Task prompt = Filter the entries below, keeping every line that has the word "while".

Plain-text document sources
:::::

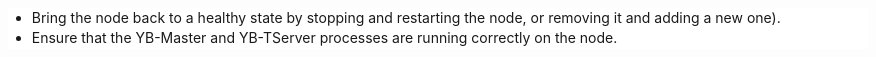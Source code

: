   - Bring the node back to a healthy state by stopping and restarting the node, or removing it and adding a new one).
  - Ensure that the YB-Master and YB-TServer processes are running correctly on the node.
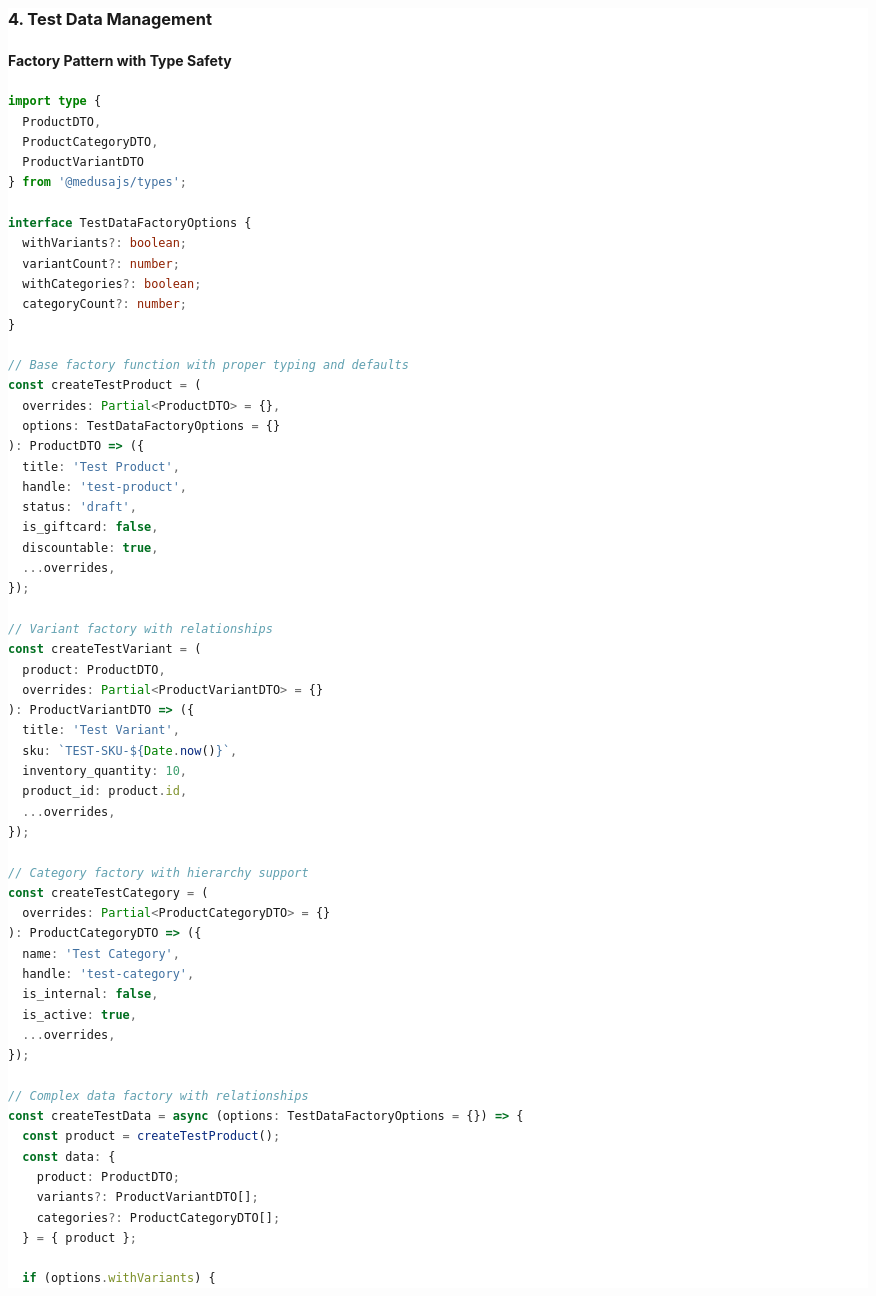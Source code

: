 ### 4. Test Data Management

#### Factory Pattern with Type Safety
```typescript
import type { 
  ProductDTO,
  ProductCategoryDTO,
  ProductVariantDTO 
} from '@medusajs/types';

interface TestDataFactoryOptions {
  withVariants?: boolean;
  variantCount?: number;
  withCategories?: boolean;
  categoryCount?: number;
}

// Base factory function with proper typing and defaults
const createTestProduct = (
  overrides: Partial<ProductDTO> = {},
  options: TestDataFactoryOptions = {}
): ProductDTO => ({
  title: 'Test Product',
  handle: 'test-product',
  status: 'draft',
  is_giftcard: false,
  discountable: true,
  ...overrides,
});

// Variant factory with relationships
const createTestVariant = (
  product: ProductDTO,
  overrides: Partial<ProductVariantDTO> = {}
): ProductVariantDTO => ({
  title: 'Test Variant',
  sku: `TEST-SKU-${Date.now()}`,
  inventory_quantity: 10,
  product_id: product.id,
  ...overrides,
});

// Category factory with hierarchy support
const createTestCategory = (
  overrides: Partial<ProductCategoryDTO> = {}
): ProductCategoryDTO => ({
  name: 'Test Category',
  handle: 'test-category',
  is_internal: false,
  is_active: true,
  ...overrides,
});

// Complex data factory with relationships
const createTestData = async (options: TestDataFactoryOptions = {}) => {
  const product = createTestProduct();
  const data: { 
    product: ProductDTO;
    variants?: ProductVariantDTO[];
    categories?: ProductCategoryDTO[];
  } = { product };

  if (options.withVariants) {
```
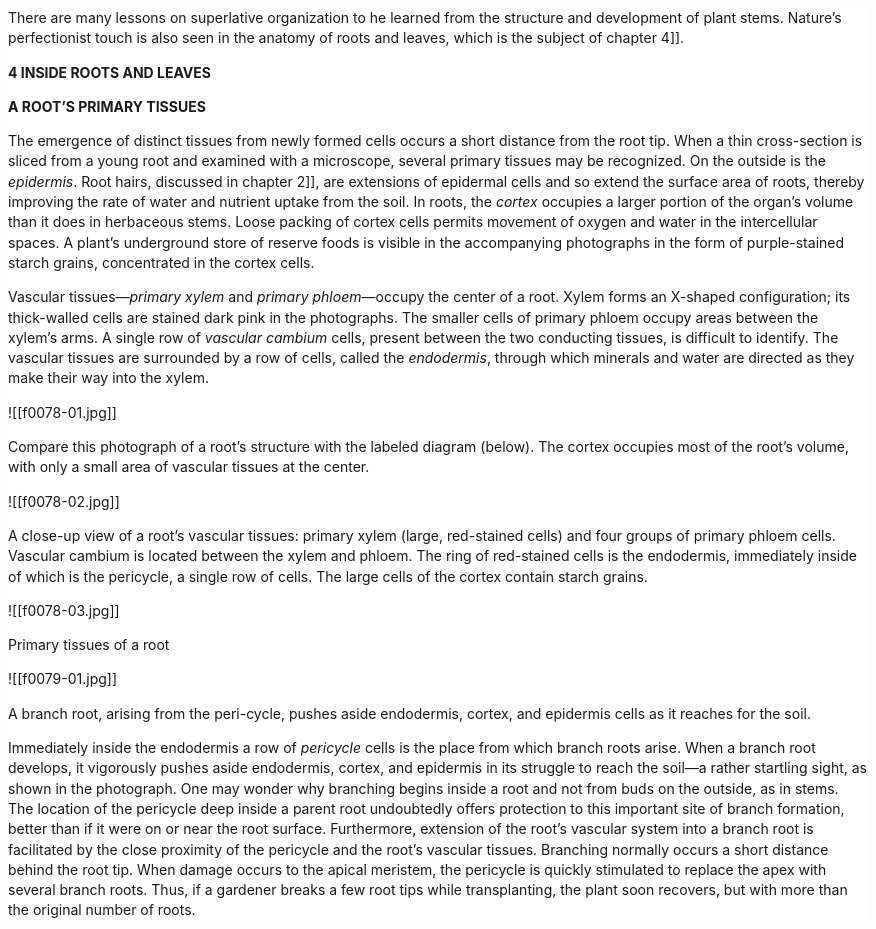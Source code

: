 There are many lessons on superlative organization to he learned from the structure and development of plant stems. Nature’s perfectionist touch is also seen in the anatomy of roots and leaves, which is the subject of chapter 4]].

**4 INSIDE ROOTS AND LEAVES**

**A ROOT’S PRIMARY TISSUES**

The emergence of distinct tissues from newly formed cells occurs a short distance from the root tip. When a thin cross-section is sliced from a young root and examined with a microscope, several primary tissues may be recognized. On the outside is the _epidermis_. Root hairs, discussed in chapter 2]], are extensions of epidermal cells and so extend the surface area of roots, thereby improving the rate of water and nutrient uptake from the soil. In roots, the _cortex_ occupies a larger portion of the organ’s volume than it does in herbaceous stems. Loose packing of cortex cells permits movement of oxygen and water in the intercellular spaces. A plant’s underground store of reserve foods is visible in the accompanying photographs in the form of purple-stained starch grains, concentrated in the cortex cells.

Vascular tissues—_primary xylem_ and _primary phloem_—occupy the center of a root. Xylem forms an X-shaped configuration; its thick-walled cells are stained dark pink in the photographs. The smaller cells of primary phloem occupy areas between the xylem’s arms. A single row of _vascular cambium_ cells, present between the two conducting tissues, is difficult to identify. The vascular tissues are surrounded by a row of cells, called the _endodermis_, through which minerals and water are directed as they make their way into the xylem.

![[f0078-01.jpg]]

Compare this photograph of a root’s structure with the labeled diagram (below). The cortex occupies most of the root’s volume, with only a small area of vascular tissues at the center.

![[f0078-02.jpg]]

A close-up view of a root’s vascular tissues: primary xylem (large, red-stained cells) and four groups of primary phloem cells. Vascular cambium is located between the xylem and phloem. The ring of red-stained cells is the endodermis, immediately inside of which is the pericycle, a single row of cells. The large cells of the cortex contain starch grains.

![[f0078-03.jpg]]

Primary tissues of a root

![[f0079-01.jpg]]

A branch root, arising from the peri-cycle, pushes aside endodermis, cortex, and epidermis cells as it reaches for the soil.

Immediately inside the endodermis a row of _pericycle_ cells is the place from which branch roots arise. When a branch root develops, it vigorously pushes aside endodermis, cortex, and epidermis in its struggle to reach the soil—a rather startling sight, as shown in the photograph. One may wonder why branching begins inside a root and not from buds on the outside, as in stems. The location of the pericycle deep inside a parent root undoubtedly offers protection to this important site of branch formation, better than if it were on or near the root surface. Furthermore, extension of the root’s vascular system into a branch root is facilitated by the close proximity of the pericycle and the root’s vascular tissues. Branching normally occurs a short distance behind the root tip. When damage occurs to the apical meristem, the pericycle is quickly stimulated to replace the apex with several branch roots. Thus, if a gardener breaks a few root tips while transplanting, the plant soon recovers, but with more than the original number of roots.
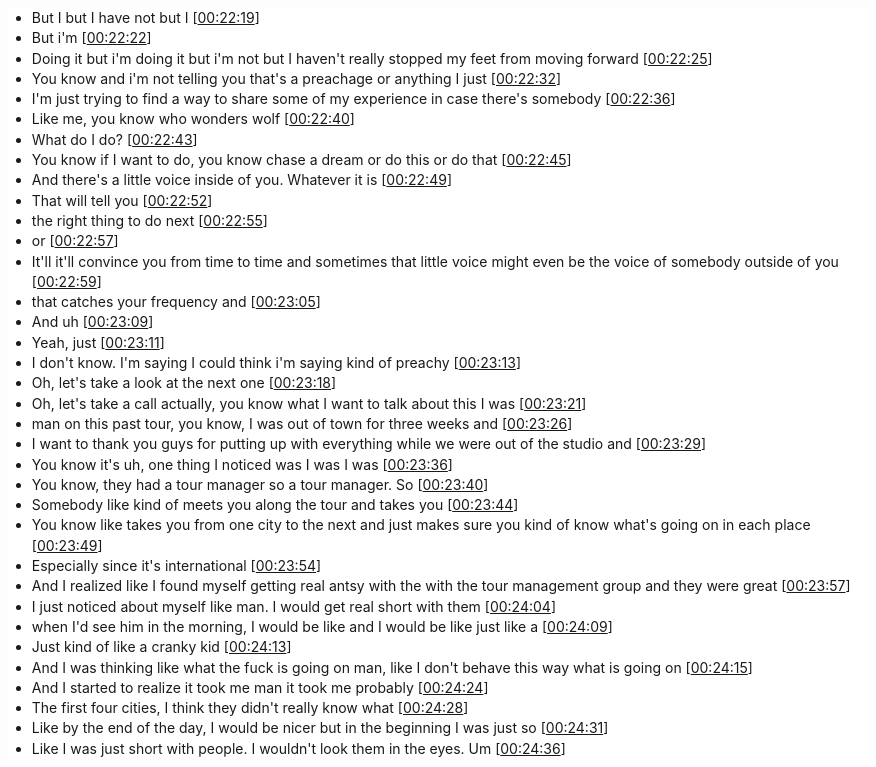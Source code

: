 *  But I but I have not but I [[00:22:19](https://www.youtube.com/watch?v=osVYiVXOkt8&t=1339.1s)]
*  But i'm [[00:22:22](https://www.youtube.com/watch?v=osVYiVXOkt8&t=1342.78s)]
*  Doing it but i'm doing it but i'm not but I haven't really stopped my feet from moving forward [[00:22:25](https://www.youtube.com/watch?v=osVYiVXOkt8&t=1345.58s)]
*  You know and i'm not telling you that's a preachage or anything I just [[00:22:32](https://www.youtube.com/watch?v=osVYiVXOkt8&t=1352.3799999999999s)]
*  I'm just trying to find a way to share some of my experience in case there's somebody [[00:22:36](https://www.youtube.com/watch?v=osVYiVXOkt8&t=1356.3799999999999s)]
*  Like me, you know who wonders wolf [[00:22:40](https://www.youtube.com/watch?v=osVYiVXOkt8&t=1360.54s)]
*  What do I do? [[00:22:43](https://www.youtube.com/watch?v=osVYiVXOkt8&t=1363.8999999999999s)]
*  You know if I want to do, you know chase a dream or do this or do that [[00:22:45](https://www.youtube.com/watch?v=osVYiVXOkt8&t=1365.18s)]
*  And there's a little voice inside of you. Whatever it is [[00:22:49](https://www.youtube.com/watch?v=osVYiVXOkt8&t=1369.82s)]
*  That will tell you [[00:22:52](https://www.youtube.com/watch?v=osVYiVXOkt8&t=1372.38s)]
*  the right thing to do next [[00:22:55](https://www.youtube.com/watch?v=osVYiVXOkt8&t=1375.0200000000002s)]
*  or [[00:22:57](https://www.youtube.com/watch?v=osVYiVXOkt8&t=1377.98s)]
*  It'll it'll convince you from time to time and sometimes that little voice might even be the voice of somebody outside of you [[00:22:59](https://www.youtube.com/watch?v=osVYiVXOkt8&t=1379.5s)]
*  that catches your frequency and [[00:23:05](https://www.youtube.com/watch?v=osVYiVXOkt8&t=1385.8200000000002s)]
*  And uh [[00:23:09](https://www.youtube.com/watch?v=osVYiVXOkt8&t=1389.66s)]
*  Yeah, just [[00:23:11](https://www.youtube.com/watch?v=osVYiVXOkt8&t=1391.9s)]
*  I don't know. I'm saying I could think i'm saying kind of preachy [[00:23:13](https://www.youtube.com/watch?v=osVYiVXOkt8&t=1393.9s)]
*  Oh, let's take a look at the next one [[00:23:18](https://www.youtube.com/watch?v=osVYiVXOkt8&t=1398.3000000000002s)]
*  Oh, let's take a call actually, you know what I want to talk about this I was [[00:23:21](https://www.youtube.com/watch?v=osVYiVXOkt8&t=1401.18s)]
*  man on this past tour, you know, I was out of town for three weeks and [[00:23:26](https://www.youtube.com/watch?v=osVYiVXOkt8&t=1406.22s)]
*  I want to thank you guys for putting up with everything while we were out of the studio and [[00:23:29](https://www.youtube.com/watch?v=osVYiVXOkt8&t=1409.5s)]
*  You know it's uh, one thing I noticed was I was I was [[00:23:36](https://www.youtube.com/watch?v=osVYiVXOkt8&t=1416.54s)]
*  You know, they had a tour manager so a tour manager. So [[00:23:40](https://www.youtube.com/watch?v=osVYiVXOkt8&t=1420.54s)]
*  Somebody like kind of meets you along the tour and takes you [[00:23:44](https://www.youtube.com/watch?v=osVYiVXOkt8&t=1424.94s)]
*  You know like takes you from one city to the next and just makes sure you kind of know what's going on in each place [[00:23:49](https://www.youtube.com/watch?v=osVYiVXOkt8&t=1429.02s)]
*  Especially since it's international [[00:23:54](https://www.youtube.com/watch?v=osVYiVXOkt8&t=1434.3799999999999s)]
*  And I realized like I found myself getting real antsy with the with the tour management group and they were great [[00:23:57](https://www.youtube.com/watch?v=osVYiVXOkt8&t=1437.18s)]
*  I just noticed about myself like man. I would get real short with them [[00:24:04](https://www.youtube.com/watch?v=osVYiVXOkt8&t=1444.22s)]
*  when I'd see him in the morning, I would be like and I would be like just like a [[00:24:09](https://www.youtube.com/watch?v=osVYiVXOkt8&t=1449.34s)]
*  Just kind of like a cranky kid [[00:24:13](https://www.youtube.com/watch?v=osVYiVXOkt8&t=1453.1s)]
*  And I was thinking like what the fuck is going on man, like I don't behave this way what is going on [[00:24:15](https://www.youtube.com/watch?v=osVYiVXOkt8&t=1455.8999999999999s)]
*  And I started to realize it took me man it took me probably [[00:24:24](https://www.youtube.com/watch?v=osVYiVXOkt8&t=1464.1399999999999s)]
*  The first four cities, I think they didn't really know what [[00:24:28](https://www.youtube.com/watch?v=osVYiVXOkt8&t=1468.1399999999999s)]
*  Like by the end of the day, I would be nicer but in the beginning I was just so [[00:24:31](https://www.youtube.com/watch?v=osVYiVXOkt8&t=1471.82s)]
*  Like I was just short with people. I wouldn't look them in the eyes. Um [[00:24:36](https://www.youtube.com/watch?v=osVYiVXOkt8&t=1476.2199999999998s)]
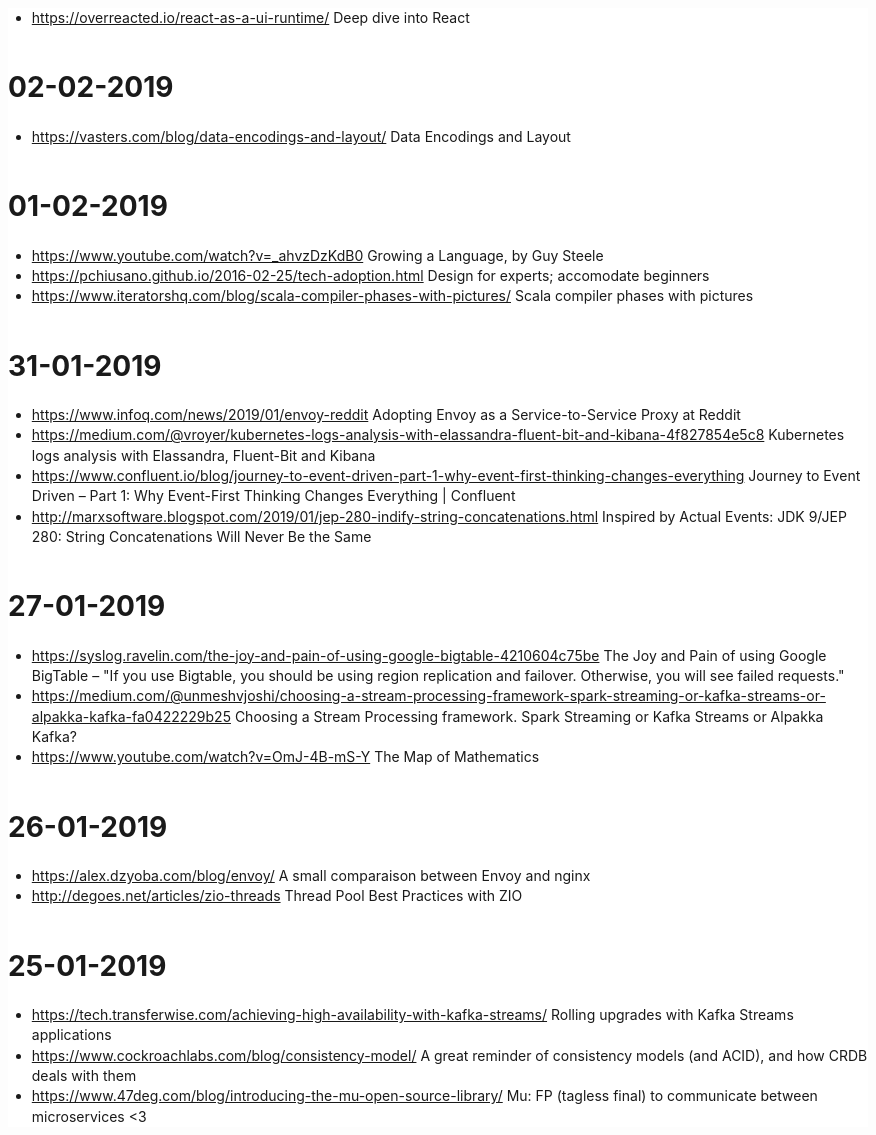 - https://overreacted.io/react-as-a-ui-runtime/ Deep dive into React

# 02-02-2019

- https://vasters.com/blog/data-encodings-and-layout/ Data Encodings and Layout

# 01-02-2019

- https://www.youtube.com/watch?v=_ahvzDzKdB0 Growing a Language, by Guy Steele
- https://pchiusano.github.io/2016-02-25/tech-adoption.html Design for experts; accomodate beginners
- https://www.iteratorshq.com/blog/scala-compiler-phases-with-pictures/ Scala compiler phases with pictures

# 31-01-2019

- https://www.infoq.com/news/2019/01/envoy-reddit Adopting Envoy as a Service-to-Service Proxy at Reddit
- https://medium.com/@vroyer/kubernetes-logs-analysis-with-elassandra-fluent-bit-and-kibana-4f827854e5c8 Kubernetes logs analysis with Elassandra, Fluent-Bit and Kibana
- https://www.confluent.io/blog/journey-to-event-driven-part-1-why-event-first-thinking-changes-everything Journey to Event Driven – Part 1: Why Event-First Thinking Changes Everything | Confluent
- http://marxsoftware.blogspot.com/2019/01/jep-280-indify-string-concatenations.html Inspired by Actual Events: JDK 9/JEP 280: String Concatenations Will Never Be the Same

# 27-01-2019

- https://syslog.ravelin.com/the-joy-and-pain-of-using-google-bigtable-4210604c75be The Joy and Pain of using Google BigTable – "If you use Bigtable, you should be using region replication and failover. Otherwise, you will see failed requests."
- https://medium.com/@unmeshvjoshi/choosing-a-stream-processing-framework-spark-streaming-or-kafka-streams-or-alpakka-kafka-fa0422229b25 Choosing a Stream Processing framework. Spark Streaming or Kafka Streams or Alpakka Kafka?
- https://www.youtube.com/watch?v=OmJ-4B-mS-Y The Map of Mathematics

# 26-01-2019

- https://alex.dzyoba.com/blog/envoy/ A small comparaison between Envoy and nginx
- http://degoes.net/articles/zio-threads Thread Pool Best Practices with ZIO

# 25-01-2019

- https://tech.transferwise.com/achieving-high-availability-with-kafka-streams/ Rolling upgrades with Kafka Streams applications
- https://www.cockroachlabs.com/blog/consistency-model/ A great reminder of consistency models (and ACID), and how CRDB deals with them
- https://www.47deg.com/blog/introducing-the-mu-open-source-library/ Mu: FP (tagless final) to communicate between microservices <3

:::::

Answer to the exercise =
Immediately inside the endodermis a row of _pericycle_ cells is the place from which branch roots arise. When a branch root develops, it vigorously pushes aside endodermis, cortex, and epidermis in its struggle to reach the soil—a rather startling sight, as shown in the photograph. One may wonder why branching begins inside a root and not from buds on the outside, as in stems. The location of the pericycle deep inside a parent root undoubtedly offers protection to this important site of branch formation, better than if it were on or near the root surface. Furthermore, extension of the root’s vascular system into a branch root is facilitated by the close proximity of the pericycle and the root’s vascular tissues. Branching normally occurs a short distance behind the root tip. When damage occurs to the apical meristem, the pericycle is quickly stimulated to replace the apex with several branch roots. Thus, if a gardener breaks a few root tips while transplanting, the plant soon recovers, but with more than the original number of roots.
*  I want to thank you guys for putting up with everything while we were out of the studio and [[00:23:29](https://www.youtube.com/watch?v=osVYiVXOkt8&t=1409.5s)]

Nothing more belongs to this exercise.